▸ **Problem details**: The result should be a faithful copy of every entry below, with the pictures left out.

▸ **Material provided**:
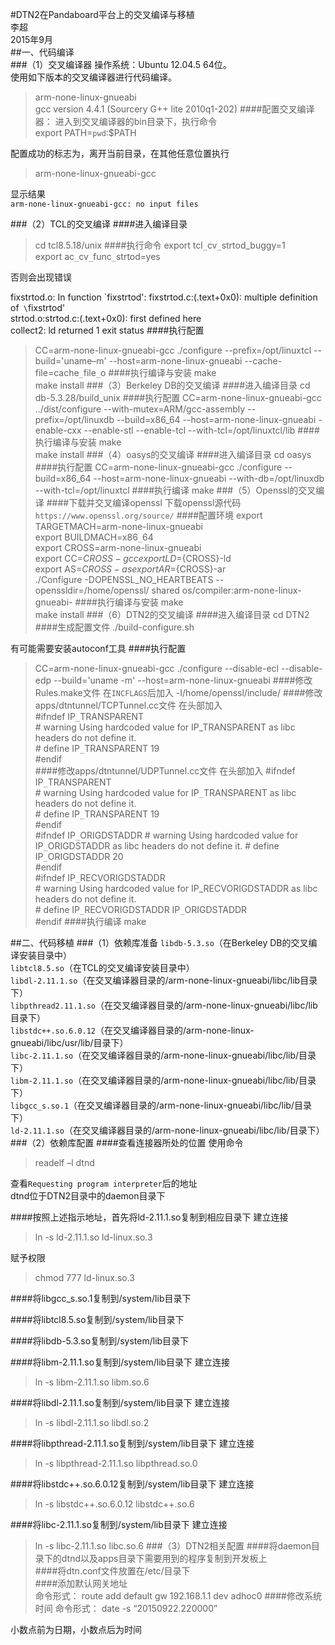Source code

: #DTN2在Pandaboard平台上的交叉编译与移植  
李超  
2015年9月  
##一、代码编译  
###（1）交叉编译器
操作系统：Ubuntu 12.04.5 64位。  
使用如下版本的交叉编译器进行代码编译。  
> arm-none-linux-gnueabi  
> gcc version 4.4.1 (Sourcery G++ lite 2010q1-202)
####配置交叉编译器：
进入到交叉编译器的bin目录下，执行命令  
> export PATH=`pwd`:$PATH

配置成功的标志为，离开当前目录，在其他任意位置执行
> arm-none-linux-gnueabi-gcc

显示结果  
`arm-none-linux-gnueabi-gcc: no input files`

###（2）TCL的交叉编译
####进入编译目录
>cd tcl8.5.18/unix
####执行命令
> export tcl`_`cv`_`strtod_buggy=1  
export ac`_`cv`_`func`_`strtod=yes

否则会出现错误

fixstrtod.o: In function \`fixstrtod':
fixstrtod.c:(.text+0x0): multiple definition of` \`fixstrtod'  
strtod.o:strtod.c:(.text+0x0): first defined here  
collect2: ld returned 1 exit status
####执行配置
> CC=arm-none-linux-gnueabi-gcc ./configure --prefix=/opt/linuxtcl --build='uname–m' --host=arm-none-linux-gnueabi --cache-file=cache`_`file`_`o
####执行编译与安装
>make  
make install
###（3）Berkeley DB的交叉编译
####进入编译目录
>cd db-5.3.28/build_unix
####执行配置
> CC=arm-none-linux-gnueabi-gcc ../dist/configure --with-mutex=ARM/gcc-assembly --prefix=/opt/linuxdb --build=x86_64 --host=arm-none-linux-gnueabi -enable-cxx --enable-stl --enable-tcl --with-tcl=/opt/linuxtcl/lib
####执行编译与安装
>make  
make install
###（4）oasys的交叉编译
####进入编译目录
>cd oasys
####执行配置
>CC=arm-none-linux-gnueabi-gcc ./configure --build=x86_64 --host=arm-none-linux-gnueabi  --with-db=/opt/linuxdb --with-tcl=/opt/linuxtcl
####执行编译
>make
###（5）Openssl的交叉编译
####下载并交叉编译openssl
下载openssl源代码  
`https://www.openssl.org/source/`
####配置环境
>export TARGETMACH=arm-none-linux-gnueabi  
export BUILDMACH=x86`_`64  
export CROSS=arm-none-linux-gnueabi  
export CC=${CROSS}-gcc  
export LD=${CROSS}-ld  
export AS=${CROSS}-as  
export AR=${CROSS}-ar  
./Configure -DOPENSSL_NO_HEARTBEATS --openssldir=/home/openssl/ shared os/compiler:arm-none-linux-gnueabi-
####执行编译与安装
>make  
make install
###（6）DTN2的交叉编译
####进入编译目录
>cd DTN2
####生成配置文件
>./build-configure.sh

有可能需要安装autoconf工具
####执行配置
>CC=arm-none-linux-gnueabi-gcc ./configure --disable-ecl --disable-edp --build='uname -m' --host=arm-none-linux-gnueabi
####修改Rules.make文件
在`INCFLAGS`后加入
>-I/home/openssl/include/
####修改apps/dtntunnel/TCPTunnel.cc文件
在头部加入  
>\#ifndef IP`_`TRANSPARENT  
\#   warning Using hardcoded value for IP_TRANSPARENT as libc headers do not define it.  
\#   define IP`_`TRANSPARENT 19  
\#endif  
####修改apps/dtntunnel/UDPTunnel.cc文件
在头部加入
>\#ifndef IP`_`TRANSPARENT  
\#   warning Using hardcoded value for IP`_`TRANSPARENT as libc headers do not define it.  
\#   define IP`_`TRANSPARENT 19  
\#endif  
\#ifndef IP`_`ORIGDSTADDR
\#   warning Using hardcoded value for IP`_`ORIGDSTADDR as libc headers do not define it.
\#   define IP`_`ORIGDSTADDR 20  
\#endif  
\#ifndef IP`_`RECVORIGDSTADDR  
\#   warning Using hardcoded value for IP_RECVORIGDSTADDR as libc headers do not define it.  
\#   define IP`_`RECVORIGDSTADDR IP`_`ORIGDSTADDR  
\#endif
####执行编译
>make

##二、代码移植
###（1）依赖库准备
`libdb-5.3.so`（在Berkeley DB的交叉编译安装目录中）  
`libtcl8.5.so`（在TCL的交叉编译安装目录中）  
`libdl-2.11.1.so`（在交叉编译器目录的/arm-none-linux-gnueabi/libc/lib目录下）  
`libpthread2.11.1.so`（在交叉编译器目录的/arm-none-linux-gnueabi/libc/lib目录下）  
`libstdc++.so.6.0.12`（在交叉编译器目录的/arm-none-linux-gnueabi/libc/usr/lib/目录下）  
`libc-2.11.1.so`（在交叉编译器目录的/arm-none-linux-gnueabi/libc/lib/目录下）  
`libm-2.11.1.so`（在交叉编译器目录的/arm-none-linux-gnueabi/libc/lib/目录下）  
`libgcc_s.so.1`（在交叉编译器目录的/arm-none-linux-gnueabi/libc/lib/目录下）  
`ld-2.11.1.so`（在交叉编译器目录的/arm-none-linux-gnueabi/libc/lib/目录下）
###（2）依赖库配置
####查看连接器所处的位置
使用命令
>readelf –l dtnd

查看`Requesting program interpreter`后的地址  
dtnd位于DTN2目录中的daemon目录下

####按照上述指示地址，首先将ld-2.11.1.so复制到相应目录下
建立连接
>ln -s ld-2.11.1.so ld-linux.so.3

赋予权限
>chmod 777 ld-linux.so.3

####将libgcc_s.so.1复制到/system/lib目录下

####将libtcl8.5.so复制到/system/lib目录下

####将libdb-5.3.so复制到/system/lib目录下

####将libm-2.11.1.so复制到/system/lib目录下
建立连接
>ln -s libm-2.11.1.so libm.so.6

####将libdl-2.11.1.so复制到/system/lib目录下
建立连接
>ln -s libdl-2.11.1.so libdl.so.2

####将libpthread-2.11.1.so复制到/system/lib目录下
建立连接
>ln -s libpthread-2.11.1.so libpthread.so.0

####将libstdc++.so.6.0.12复制到/system/lib目录下
建立连接
>ln -s libstdc++.so.6.0.12 libstdc++.so.6

####将libc-2.11.1.so复制到/system/lib目录下
建立连接
>ln -s libc-2.11.1.so libc.so.6
###（3）DTN2相关配置
####将daemon目录下的dtnd以及apps目录下需要用到的程序复制到开发板上  
####将dtn.conf文件放置在/etc/目录下  
####添加默认网关地址  
命令形式：
>route add default gw 192.168.1.1 dev adhoc0
####修改系统时间
命令形式：
>date -s “20150922.220000”

小数点前为日期，小数点后为时间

▸ **Finished exercise**:
Source code

: #DTN2在Pandaboard平台上的交叉编译与移植  
李超  
2015年9月  
##一、代码编译  
###（1）交叉编译器
操作系统：Ubuntu 12.04.5 64位。  
使用如下版本的交叉编译器进行代码编译。  
> arm-none-linux-gnueabi  
> gcc version 4.4.1 (Sourcery G++ lite 2010q1-202)
####配置交叉编译器：
进入到交叉编译器的bin目录下，执行命令  
> export PATH=`pwd`:$PATH

配置成功的标志为，离开当前目录，在其他任意位置执行
> arm-none-linux-gnueabi-gcc

显示结果  
`arm-none-linux-gnueabi-gcc: no input files`

###（2）TCL的交叉编译
####进入编译目录
>cd tcl8.5.18/unix
####执行命令
> export tcl`_`cv`_`strtod_buggy=1  
export ac`_`cv`_`func`_`strtod=yes

否则会出现错误

fixstrtod.o: In function \`fixstrtod':
fixstrtod.c:(.text+0x0): multiple definition of` \`fixstrtod'  
strtod.o:strtod.c:(.text+0x0): first defined here  
collect2: ld returned 1 exit status
####执行配置
> CC=arm-none-linux-gnueabi-gcc ./configure --prefix=/opt/linuxtcl --build='uname–m' --host=arm-none-linux-gnueabi --cache-file=cache`_`file`_`o
####执行编译与安装
>make  
make install
###（3）Berkeley DB的交叉编译
####进入编译目录
>cd db-5.3.28/build_unix
####执行配置
> CC=arm-none-linux-gnueabi-gcc ../dist/configure --with-mutex=ARM/gcc-assembly --prefix=/opt/linuxdb --build=x86_64 --host=arm-none-linux-gnueabi -enable-cxx --enable-stl --enable-tcl --with-tcl=/opt/linuxtcl/lib
####执行编译与安装
>make  
make install
###（4）oasys的交叉编译
####进入编译目录
>cd oasys
####执行配置
>CC=arm-none-linux-gnueabi-gcc ./configure --build=x86_64 --host=arm-none-linux-gnueabi  --with-db=/opt/linuxdb --with-tcl=/opt/linuxtcl
####执行编译
>make
###（5）Openssl的交叉编译
####下载并交叉编译openssl
下载openssl源代码  
`https://www.openssl.org/source/`
####配置环境
>export TARGETMACH=arm-none-linux-gnueabi  
export BUILDMACH=x86`_`64  
export CROSS=arm-none-linux-gnueabi  
export CC=${CROSS}-gcc  
export LD=${CROSS}-ld  
export AS=${CROSS}-as  
export AR=${CROSS}-ar  
./Configure -DOPENSSL_NO_HEARTBEATS --openssldir=/home/openssl/ shared os/compiler:arm-none-linux-gnueabi-
####执行编译与安装
>make  
make install
###（6）DTN2的交叉编译
####进入编译目录
>cd DTN2
####生成配置文件
>./build-configure.sh

有可能需要安装autoconf工具
####执行配置
>CC=arm-none-linux-gnueabi-gcc ./configure --disable-ecl --disable-edp --build='uname -m' --host=arm-none-linux-gnueabi
####修改Rules.make文件
在`INCFLAGS`后加入
>-I/home/openssl/include/
####修改apps/dtntunnel/TCPTunnel.cc文件
在头部加入  
>\#ifndef IP`_`TRANSPARENT  
\#   warning Using hardcoded value for IP_TRANSPARENT as libc headers do not define it.  
\#   define IP`_`TRANSPARENT 19  
\#endif  
####修改apps/dtntunnel/UDPTunnel.cc文件
在头部加入
>\#ifndef IP`_`TRANSPARENT  
\#   warning Using hardcoded value for IP`_`TRANSPARENT as libc headers do not define it.  
\#   define IP`_`TRANSPARENT 19  
\#endif  
\#ifndef IP`_`ORIGDSTADDR
\#   warning Using hardcoded value for IP`_`ORIGDSTADDR as libc headers do not define it.
\#   define IP`_`ORIGDSTADDR 20  
\#endif  
\#ifndef IP`_`RECVORIGDSTADDR  
\#   warning Using hardcoded value for IP_RECVORIGDSTADDR as libc headers do not define it.  
\#   define IP`_`RECVORIGDSTADDR IP`_`ORIGDSTADDR  
\#endif
####执行编译
>make

##二、代码移植
###（1）依赖库准备
`libdb-5.3.so`（在Berkeley DB的交叉编译安装目录中）  
`libtcl8.5.so`（在TCL的交叉编译安装目录中）  
`libdl-2.11.1.so`（在交叉编译器目录的/arm-none-linux-gnueabi/libc/lib目录下）  
`libpthread2.11.1.so`（在交叉编译器目录的/arm-none-linux-gnueabi/libc/lib目录下）  
`libstdc++.so.6.0.12`（在交叉编译器目录的/arm-none-linux-gnueabi/libc/usr/lib/目录下）  
`libc-2.11.1.so`（在交叉编译器目录的/arm-none-linux-gnueabi/libc/lib/目录下）  
`libm-2.11.1.so`（在交叉编译器目录的/arm-none-linux-gnueabi/libc/lib/目录下）  
`libgcc_s.so.1`（在交叉编译器目录的/arm-none-linux-gnueabi/libc/lib/目录下）  
`ld-2.11.1.so`（在交叉编译器目录的/arm-none-linux-gnueabi/libc/lib/目录下）
###（2）依赖库配置
####查看连接器所处的位置
使用命令
>readelf –l dtnd

查看`Requesting program interpreter`后的地址  
dtnd位于DTN2目录中的daemon目录下

####按照上述指示地址，首先将ld-2.11.1.so复制到相应目录下
建立连接
>ln -s ld-2.11.1.so ld-linux.so.3

赋予权限
>chmod 777 ld-linux.so.3

####将libgcc_s.so.1复制到/system/lib目录下

####将libtcl8.5.so复制到/system/lib目录下

####将libdb-5.3.so复制到/system/lib目录下

####将libm-2.11.1.so复制到/system/lib目录下
建立连接
>ln -s libm-2.11.1.so libm.so.6

####将libdl-2.11.1.so复制到/system/lib目录下
建立连接
>ln -s libdl-2.11.1.so libdl.so.2

####将libpthread-2.11.1.so复制到/system/lib目录下
建立连接
>ln -s libpthread-2.11.1.so libpthread.so.0

####将libstdc++.so.6.0.12复制到/system/lib目录下
建立连接
>ln -s libstdc++.so.6.0.12 libstdc++.so.6

####将libc-2.11.1.so复制到/system/lib目录下
建立连接
>ln -s libc-2.11.1.so libc.so.6
###（3）DTN2相关配置
####将daemon目录下的dtnd以及apps目录下需要用到的程序复制到开发板上  
####将dtn.conf文件放置在/etc/目录下  
####添加默认网关地址  
命令形式：
>route add default gw 192.168.1.1 dev adhoc0
####修改系统时间
命令形式：
>date -s “20150922.220000”

小数点前为日期，小数点后为时间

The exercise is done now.